03年、ソロでは大黒摩季のライブサポートミュージシャンも務めた。
現在はラムジのメンバーとして、そして作家、サウンドプロデューサーとしても活躍中。
Lambsey ラムジオフィシャルウェブサイト

ラムジ「MELODIES」インタビュー

まず最初にニューアルバムを聴かせて頂いて、今回もとても良いアルバムだなと思いました。 去年リリースされた前作のアルバム「merry go round」はラムジの中で最高傑作であると思っていたのですが、最高傑作を生み出した後どうするんだろうとも思っていたんです。

山下:ありがとうございます。

そんな中で今回聴かせて頂いたニューアルバム「MELODIES」はやっぱり傑作アルバムだなと思いました。今回のアルバムは、いつ頃から構想などを抱いていたんですか?

井上:丁度アルバム「merry go round」をリリースした頃に「好きだから」を作り始め、それありきでこのアルバム制作に入ったので、実際に作り始めたのは大分前からだったんです。ライブがあったり、そして震災もあったので、一度、どうしたものか?という時期もあり、本格的に制作に入ったのは夏からです。

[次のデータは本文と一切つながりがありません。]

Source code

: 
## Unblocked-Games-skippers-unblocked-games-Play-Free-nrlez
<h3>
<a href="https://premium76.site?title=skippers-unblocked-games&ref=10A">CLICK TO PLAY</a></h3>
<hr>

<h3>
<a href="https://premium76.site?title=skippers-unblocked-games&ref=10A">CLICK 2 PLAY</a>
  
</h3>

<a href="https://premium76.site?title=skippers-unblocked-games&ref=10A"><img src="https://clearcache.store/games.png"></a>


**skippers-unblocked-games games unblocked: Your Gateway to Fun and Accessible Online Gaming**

その時点でこういうアルバムにしようとか構想は見えていたんですか?

山下:楽曲の中で僕らのメッセージ性・想い入れ・意味というのをもちろん大事にし、命を掛けているんですけど、それはあくまで聴く人のところに届くための原動力であって、聴いてくれた人にとって、良いことのきっかけになってくれれば良いなと。その様な作品になればな、と思い、最初は「ナキウタ」というタイトルを付けて進行し出しました。「好きだから」のカップリング曲 (Dear Friend・distance)も含めた3曲全て入れるつもりでしたし、そこからこういうのを作って行こう、あぁいうのを作って行こう、と進めて行った感じですね。

井上:実際に曲自体は「merry go round」の時点で2枚アルバムを作れるくらいあったんですね。
コンセプトを決めてから、これは今回入れて行こう、という楽曲のチョイスをしました。
ただその時点では歌詞が無い曲が多かったので、歌詞は書き下ろしました。
レコーディングは11月(2011年)から本格的に入った感じですね。

山下:そして11月(2011年)にワンマンライブもあって。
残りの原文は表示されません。